Maternal report in our cohort from Southern India is more likely to result in misclassification than previous cohorts [7,8], since our cohort had more birthweights near the cutoff weight for LBW.

Since association studies between birthweight and disease may require dividing subjects into groups based on birthweight cutoffs, populations where the distribution centers around the cutoff value may experience higher rates of misclassification. This suggests that in countries such as India, where average birthweight is closer to the cutoff for LBW, studies that use maternal report may be misclassifying a larger proportion of children. Moreover, small changes in birthweight distribution may lead to significant fluctuations in misclassification rate.

The limitations of our study are our relatively small sample cohort size, as well as low variability in certain sociodemographic variables. Moreover, this was a follow-up study on women who had earlier participated in a cohort and there is a possibility of more accurate reported birthweight, in this sample than in a general population.

In conclusion, while actual accurate measurements of birthweight are required in many studies, we corroborate findings from previous studies that maternal report of birthweight is a sufficiently accurate proxy for actual birthweight. We have also elucidated that the maternal report is not influenced by sociodemographic character-istics of the child, mother, or household. An important area of investigation for future studies would be on the effect of distribution of birthweight in a population, on misclassification of children as low birthweight. This is an especially relevant question in developing countries like India, where research studies and national maternal and child health indicators may depend on maternal report of birthweight due to unavailability of accurate birth records.
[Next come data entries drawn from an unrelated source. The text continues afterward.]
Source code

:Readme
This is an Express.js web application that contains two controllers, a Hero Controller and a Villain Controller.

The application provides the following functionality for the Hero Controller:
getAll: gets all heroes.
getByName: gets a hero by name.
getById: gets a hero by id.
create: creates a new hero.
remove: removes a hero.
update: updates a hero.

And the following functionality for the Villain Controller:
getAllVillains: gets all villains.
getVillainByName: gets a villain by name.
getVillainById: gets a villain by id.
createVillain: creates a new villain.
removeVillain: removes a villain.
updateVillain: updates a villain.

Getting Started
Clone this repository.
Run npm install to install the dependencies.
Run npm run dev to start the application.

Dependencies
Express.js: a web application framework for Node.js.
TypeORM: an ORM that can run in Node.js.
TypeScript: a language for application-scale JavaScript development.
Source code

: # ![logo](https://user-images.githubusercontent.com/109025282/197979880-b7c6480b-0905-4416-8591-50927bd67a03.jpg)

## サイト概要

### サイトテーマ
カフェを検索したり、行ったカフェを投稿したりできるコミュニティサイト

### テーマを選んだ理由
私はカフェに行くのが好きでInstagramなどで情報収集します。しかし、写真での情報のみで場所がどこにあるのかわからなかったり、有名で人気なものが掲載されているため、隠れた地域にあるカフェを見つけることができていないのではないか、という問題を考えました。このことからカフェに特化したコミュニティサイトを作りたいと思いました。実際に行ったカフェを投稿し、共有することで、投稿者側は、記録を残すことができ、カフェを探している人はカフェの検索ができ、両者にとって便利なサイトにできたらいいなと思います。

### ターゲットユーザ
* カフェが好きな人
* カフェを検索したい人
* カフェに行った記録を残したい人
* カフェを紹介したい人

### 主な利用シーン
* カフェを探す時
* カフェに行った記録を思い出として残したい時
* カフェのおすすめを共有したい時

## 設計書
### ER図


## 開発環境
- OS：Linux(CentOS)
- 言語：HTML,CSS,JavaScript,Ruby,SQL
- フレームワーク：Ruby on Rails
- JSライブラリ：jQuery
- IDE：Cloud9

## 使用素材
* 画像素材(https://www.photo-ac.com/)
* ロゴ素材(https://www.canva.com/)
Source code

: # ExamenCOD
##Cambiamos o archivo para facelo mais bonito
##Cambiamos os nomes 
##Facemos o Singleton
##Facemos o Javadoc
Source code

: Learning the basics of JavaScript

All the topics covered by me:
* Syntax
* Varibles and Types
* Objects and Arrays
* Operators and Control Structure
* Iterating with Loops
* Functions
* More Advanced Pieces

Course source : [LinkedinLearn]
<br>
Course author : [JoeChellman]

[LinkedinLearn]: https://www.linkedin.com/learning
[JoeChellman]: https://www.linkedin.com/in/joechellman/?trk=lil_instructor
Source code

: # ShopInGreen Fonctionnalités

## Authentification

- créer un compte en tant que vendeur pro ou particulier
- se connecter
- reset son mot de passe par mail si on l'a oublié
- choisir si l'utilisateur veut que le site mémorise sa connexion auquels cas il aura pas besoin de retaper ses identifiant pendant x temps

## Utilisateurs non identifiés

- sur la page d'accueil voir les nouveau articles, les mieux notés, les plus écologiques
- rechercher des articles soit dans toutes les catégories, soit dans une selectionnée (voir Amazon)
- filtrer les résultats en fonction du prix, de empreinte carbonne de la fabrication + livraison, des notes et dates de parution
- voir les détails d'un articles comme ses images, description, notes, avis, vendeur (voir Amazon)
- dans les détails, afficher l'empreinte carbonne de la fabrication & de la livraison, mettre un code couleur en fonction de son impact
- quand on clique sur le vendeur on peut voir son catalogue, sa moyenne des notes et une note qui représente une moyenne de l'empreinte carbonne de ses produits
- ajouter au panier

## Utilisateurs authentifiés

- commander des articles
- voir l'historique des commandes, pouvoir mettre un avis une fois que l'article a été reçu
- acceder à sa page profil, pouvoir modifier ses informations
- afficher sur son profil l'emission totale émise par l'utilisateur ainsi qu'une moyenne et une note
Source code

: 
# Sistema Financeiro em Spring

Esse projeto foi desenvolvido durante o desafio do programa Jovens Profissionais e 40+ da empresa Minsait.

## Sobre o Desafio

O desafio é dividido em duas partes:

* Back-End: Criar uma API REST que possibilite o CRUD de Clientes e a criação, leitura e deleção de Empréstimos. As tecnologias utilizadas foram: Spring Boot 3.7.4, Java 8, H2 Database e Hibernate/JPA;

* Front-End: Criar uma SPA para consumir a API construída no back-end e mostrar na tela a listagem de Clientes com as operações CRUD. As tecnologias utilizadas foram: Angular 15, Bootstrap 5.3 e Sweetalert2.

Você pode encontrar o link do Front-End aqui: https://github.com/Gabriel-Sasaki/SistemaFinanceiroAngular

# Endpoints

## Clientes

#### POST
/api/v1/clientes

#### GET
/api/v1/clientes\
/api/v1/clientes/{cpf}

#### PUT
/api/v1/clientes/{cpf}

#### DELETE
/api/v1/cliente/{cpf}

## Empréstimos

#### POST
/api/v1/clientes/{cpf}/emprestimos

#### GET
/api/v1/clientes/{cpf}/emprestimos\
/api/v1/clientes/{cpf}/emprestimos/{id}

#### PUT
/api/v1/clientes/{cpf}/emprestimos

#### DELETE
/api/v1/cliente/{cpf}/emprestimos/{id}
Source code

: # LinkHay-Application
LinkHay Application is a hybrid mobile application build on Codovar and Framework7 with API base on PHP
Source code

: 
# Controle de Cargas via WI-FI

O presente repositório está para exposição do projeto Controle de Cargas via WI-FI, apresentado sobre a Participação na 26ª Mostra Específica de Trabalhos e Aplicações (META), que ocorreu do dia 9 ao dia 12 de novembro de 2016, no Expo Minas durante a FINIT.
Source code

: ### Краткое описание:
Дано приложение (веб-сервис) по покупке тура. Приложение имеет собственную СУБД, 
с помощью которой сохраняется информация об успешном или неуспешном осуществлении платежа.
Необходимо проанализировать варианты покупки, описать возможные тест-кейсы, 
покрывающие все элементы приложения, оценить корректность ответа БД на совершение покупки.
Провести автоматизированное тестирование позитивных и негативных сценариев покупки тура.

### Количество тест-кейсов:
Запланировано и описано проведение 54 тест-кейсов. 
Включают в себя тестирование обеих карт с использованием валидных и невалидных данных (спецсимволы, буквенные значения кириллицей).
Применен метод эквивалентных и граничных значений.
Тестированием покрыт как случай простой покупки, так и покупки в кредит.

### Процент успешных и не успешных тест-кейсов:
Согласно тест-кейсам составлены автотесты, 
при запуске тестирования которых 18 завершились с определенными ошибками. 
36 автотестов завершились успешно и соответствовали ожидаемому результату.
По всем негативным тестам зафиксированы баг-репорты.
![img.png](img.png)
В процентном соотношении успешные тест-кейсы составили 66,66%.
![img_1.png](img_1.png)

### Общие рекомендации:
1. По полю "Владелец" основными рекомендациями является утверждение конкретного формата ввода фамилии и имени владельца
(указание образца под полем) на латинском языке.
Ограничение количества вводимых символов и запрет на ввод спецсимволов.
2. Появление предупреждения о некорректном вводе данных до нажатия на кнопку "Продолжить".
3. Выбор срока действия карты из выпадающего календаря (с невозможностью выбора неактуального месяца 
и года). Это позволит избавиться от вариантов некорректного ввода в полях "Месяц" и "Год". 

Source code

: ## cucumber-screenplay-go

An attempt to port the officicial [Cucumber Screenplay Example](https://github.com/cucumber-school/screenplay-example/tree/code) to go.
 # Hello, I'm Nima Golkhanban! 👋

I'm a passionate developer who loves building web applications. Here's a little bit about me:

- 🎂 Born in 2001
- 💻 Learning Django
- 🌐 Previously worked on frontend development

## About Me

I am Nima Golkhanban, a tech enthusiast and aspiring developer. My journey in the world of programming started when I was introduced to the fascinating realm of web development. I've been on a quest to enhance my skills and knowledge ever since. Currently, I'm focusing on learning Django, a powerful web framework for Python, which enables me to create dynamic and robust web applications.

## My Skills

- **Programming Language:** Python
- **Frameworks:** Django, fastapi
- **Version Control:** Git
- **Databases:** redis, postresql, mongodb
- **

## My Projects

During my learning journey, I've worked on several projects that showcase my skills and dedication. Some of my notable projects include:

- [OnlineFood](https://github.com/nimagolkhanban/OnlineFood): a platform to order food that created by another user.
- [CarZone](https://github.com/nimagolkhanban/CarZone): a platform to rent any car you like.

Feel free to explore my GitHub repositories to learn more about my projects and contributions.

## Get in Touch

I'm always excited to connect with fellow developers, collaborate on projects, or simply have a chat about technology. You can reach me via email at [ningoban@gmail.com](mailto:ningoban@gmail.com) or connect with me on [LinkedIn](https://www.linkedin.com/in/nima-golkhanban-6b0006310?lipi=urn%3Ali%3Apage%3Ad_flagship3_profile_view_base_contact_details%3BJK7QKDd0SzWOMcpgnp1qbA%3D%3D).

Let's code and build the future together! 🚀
Acknowledgments: AS acknowledges the helpful comments provided by his colleagues at St. John’s Research Institute.

Contributors: AS: led statistical analysis and drafted the manuscript; TT: conceived the original study idea, edited the manuscript, and contributed to study design; DJC: revised manuscript and contributed to follow up study design; PD: revised the manuscript and contributed to follow up study design; SVS: contributed to follow up study design and revised manuscript; AVK: contributed to study design and reviewed the manuscript. All authors read and approved the final manuscript.

Funding: No direct financial support or funding was obtained to conduct this study. Funding for the follow-up cohort was study was provided by the Harvard Centre for Population and Developmental Studies, Boston, USA. AS was supported by the Harvard Global Health Institute. The funders had no role in study design, data collection and analysis, decision to publish, or preparation of the manuscript.

Competing interests: None stated.

What This Study Adds?

• Maternal report was found to be an adequate proxy for actual birthweight

• Rate of misclassification as either low birthweight or normal birthweight was 7.5%, higher than in reports from high-income countries.